# Task goal:
Whenever a line in the data contains "receives", show that line.

* * *

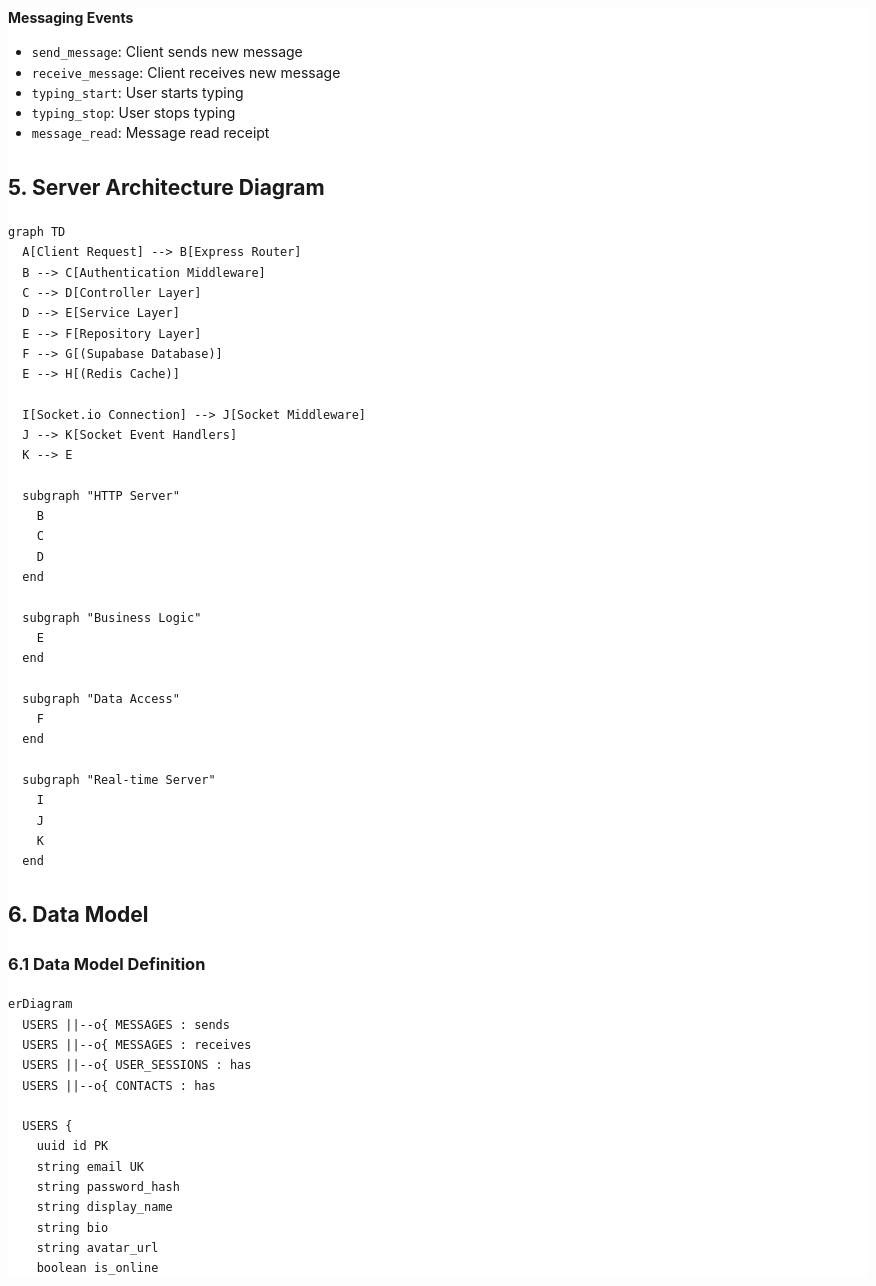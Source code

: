 **Messaging Events**
- `send_message`: Client sends new message
- `receive_message`: Client receives new message
- `typing_start`: User starts typing
- `typing_stop`: User stops typing
- `message_read`: Message read receipt

## 5. Server Architecture Diagram

```mermaid
graph TD
  A[Client Request] --> B[Express Router]
  B --> C[Authentication Middleware]
  C --> D[Controller Layer]
  D --> E[Service Layer]
  E --> F[Repository Layer]
  F --> G[(Supabase Database)]
  E --> H[(Redis Cache)]
  
  I[Socket.io Connection] --> J[Socket Middleware]
  J --> K[Socket Event Handlers]
  K --> E
  
  subgraph "HTTP Server"
    B
    C
    D
  end
  
  subgraph "Business Logic"
    E
  end
  
  subgraph "Data Access"
    F
  end
  
  subgraph "Real-time Server"
    I
    J
    K
  end
```

## 6. Data Model

### 6.1 Data Model Definition

```mermaid
erDiagram
  USERS ||--o{ MESSAGES : sends
  USERS ||--o{ MESSAGES : receives
  USERS ||--o{ USER_SESSIONS : has
  USERS ||--o{ CONTACTS : has
  
  USERS {
    uuid id PK
    string email UK
    string password_hash
    string display_name
    string bio
    string avatar_url
    boolean is_online
```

* * *

# Reply to the exercise:
- `receive_message`: Client receives new message
  USERS ||--o{ MESSAGES : receives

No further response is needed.